A third hypothesis is that increased GV may enhance myocardial damage caused by reperfusion injury. Acute hyperglycemia has been shown to be associated with the no-reflow phenomena (reperfusion injury) after PCI in patients with STEMI 23. Of course, reperfusion therapy by itself rapidly causes endothelial dysfunction and microcirculatory disturbance 24. In diabetic patients, GV induces the generation of oxygen-free radicals and activation of protein kinase C 25, and these are two of the causes of reperfusion injury. Teraguchi et al. 5 reported a negative relationship between GV during the acute phase of AMI and the myocardial salvage area after PCI in both nondiabetic patients (n=24) and diabetic patients (n=14). Furthermore, GV was significantly associated with an oxidative stress marker 5. Monnier et al. 3 and Abeer et al. 26 also reported that GV correlated with an oxidative stress marker in patients with DM. In the present study, ox-LDLc, an oxidative stress marker was significantly greater in the higher MAGE group. Thus, oxidative stress activated by acute hyperglycemia may induce endothelial dysfunction and impair myocardial salvage even in nondiabetic patients.

Study limitations

First, this study was a small, cross-sectional study conducted at a single center. Therefore, there were the possibilities of several biases and misidentification of causality. This study clarified the relationship between GV and myocardial damage in nondiabetic STEMI patients. We believe that high GV causes deleterious effects on myocardial damage after PCI. Nevertheless, the possibility that a large amount of myocardial damage and neurohormonal stress of AMI increases GV even in the subacute phase might be considered. Second, we excluded some patients, as mentioned earlier, and it remains uncertain whether the present results can be applied to these patients. Third, the types of implanted stents were not consistent. Detailed follow-up analysis of the culprit lesion that required stenting with IVUS or optical coherence tomography was not performed in all cases. Thus, it is unknown whether the difference in stent type affected the results. In addition, IVUS assessment of plaque vulnerability was excluded from analysis because the conditions were not uniform across patients. Fourth, although MAGE was calculated from CGMS data during the subacute phase of AMI after PCI, a residual inflammatory response may have affected GV. In addition, a patient’s diet in the hospital could differ from their ordinary diet, which could have also influenced GV. We used a 48-h period to determine MAGE after the condition of all patients had stabilized. Given that patients had energy-controlled meals during hospitalization, the present results might have underestimated the association between MAGE and myocardial damage. Under those conditions, however, a significant association was noted between MAGE and myocardial damage in the present study.

Conclusion

GV was related to microcirculatory disturbance and myocardial damage after PCI in nondiabetic STEMI patients.

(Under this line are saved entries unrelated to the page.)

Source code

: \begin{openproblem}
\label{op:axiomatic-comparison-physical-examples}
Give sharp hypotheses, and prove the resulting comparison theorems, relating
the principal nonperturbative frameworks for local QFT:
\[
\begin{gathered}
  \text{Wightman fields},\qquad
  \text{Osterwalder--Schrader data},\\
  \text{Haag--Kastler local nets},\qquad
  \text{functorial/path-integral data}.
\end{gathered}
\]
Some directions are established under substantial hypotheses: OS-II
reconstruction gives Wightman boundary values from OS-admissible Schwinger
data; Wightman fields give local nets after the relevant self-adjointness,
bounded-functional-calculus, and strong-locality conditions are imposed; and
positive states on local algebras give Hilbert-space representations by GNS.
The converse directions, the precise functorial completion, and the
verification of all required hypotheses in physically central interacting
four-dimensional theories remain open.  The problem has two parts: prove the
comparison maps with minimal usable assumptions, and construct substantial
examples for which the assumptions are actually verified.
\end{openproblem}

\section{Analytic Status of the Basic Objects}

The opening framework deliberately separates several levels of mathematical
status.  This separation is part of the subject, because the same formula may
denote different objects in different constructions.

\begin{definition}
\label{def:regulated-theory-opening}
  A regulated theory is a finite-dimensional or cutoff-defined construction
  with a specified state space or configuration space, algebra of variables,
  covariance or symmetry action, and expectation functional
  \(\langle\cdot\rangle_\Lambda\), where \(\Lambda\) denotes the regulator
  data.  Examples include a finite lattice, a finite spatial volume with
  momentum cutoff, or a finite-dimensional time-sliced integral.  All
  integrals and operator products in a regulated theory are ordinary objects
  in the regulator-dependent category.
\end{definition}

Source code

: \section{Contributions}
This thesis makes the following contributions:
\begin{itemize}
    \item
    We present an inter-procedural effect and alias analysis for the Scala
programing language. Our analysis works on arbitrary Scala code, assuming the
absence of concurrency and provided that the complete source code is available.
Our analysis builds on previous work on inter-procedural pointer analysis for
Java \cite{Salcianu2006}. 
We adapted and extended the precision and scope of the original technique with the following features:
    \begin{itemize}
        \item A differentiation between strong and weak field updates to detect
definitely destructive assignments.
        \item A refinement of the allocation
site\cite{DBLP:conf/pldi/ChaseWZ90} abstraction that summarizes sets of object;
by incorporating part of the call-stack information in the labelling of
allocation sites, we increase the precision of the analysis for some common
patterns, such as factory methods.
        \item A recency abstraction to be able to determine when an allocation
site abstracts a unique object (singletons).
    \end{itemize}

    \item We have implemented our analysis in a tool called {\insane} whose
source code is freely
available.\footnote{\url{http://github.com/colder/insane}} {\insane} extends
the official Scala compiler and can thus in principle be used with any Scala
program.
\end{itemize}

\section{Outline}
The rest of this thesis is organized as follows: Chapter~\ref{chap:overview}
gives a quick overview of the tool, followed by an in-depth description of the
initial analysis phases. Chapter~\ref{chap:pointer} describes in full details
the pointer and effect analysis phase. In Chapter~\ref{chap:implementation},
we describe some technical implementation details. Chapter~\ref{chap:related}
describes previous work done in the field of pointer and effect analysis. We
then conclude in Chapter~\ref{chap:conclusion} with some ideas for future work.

Abolishment of ischemic preconditioning, plaque vulnerability, and oxidative stress because of high GV may cause deleterious effects on myocardial damage. Even in nondiabetic AMI patients, high GV may be an important target for prevention of myocardial damage.

Alternatively, a large amount of myocardial damage may be expressed as high GV. MAGE is useful for the estimation of myocardial damage after PCI in AMI patients.

Acknowledgements

Conflicts of interest

There are no conflicts of interest.

Footnotes

The preliminary analysis of this study has been reported in ESC Congress; 29 August 2016; Rome, Italy.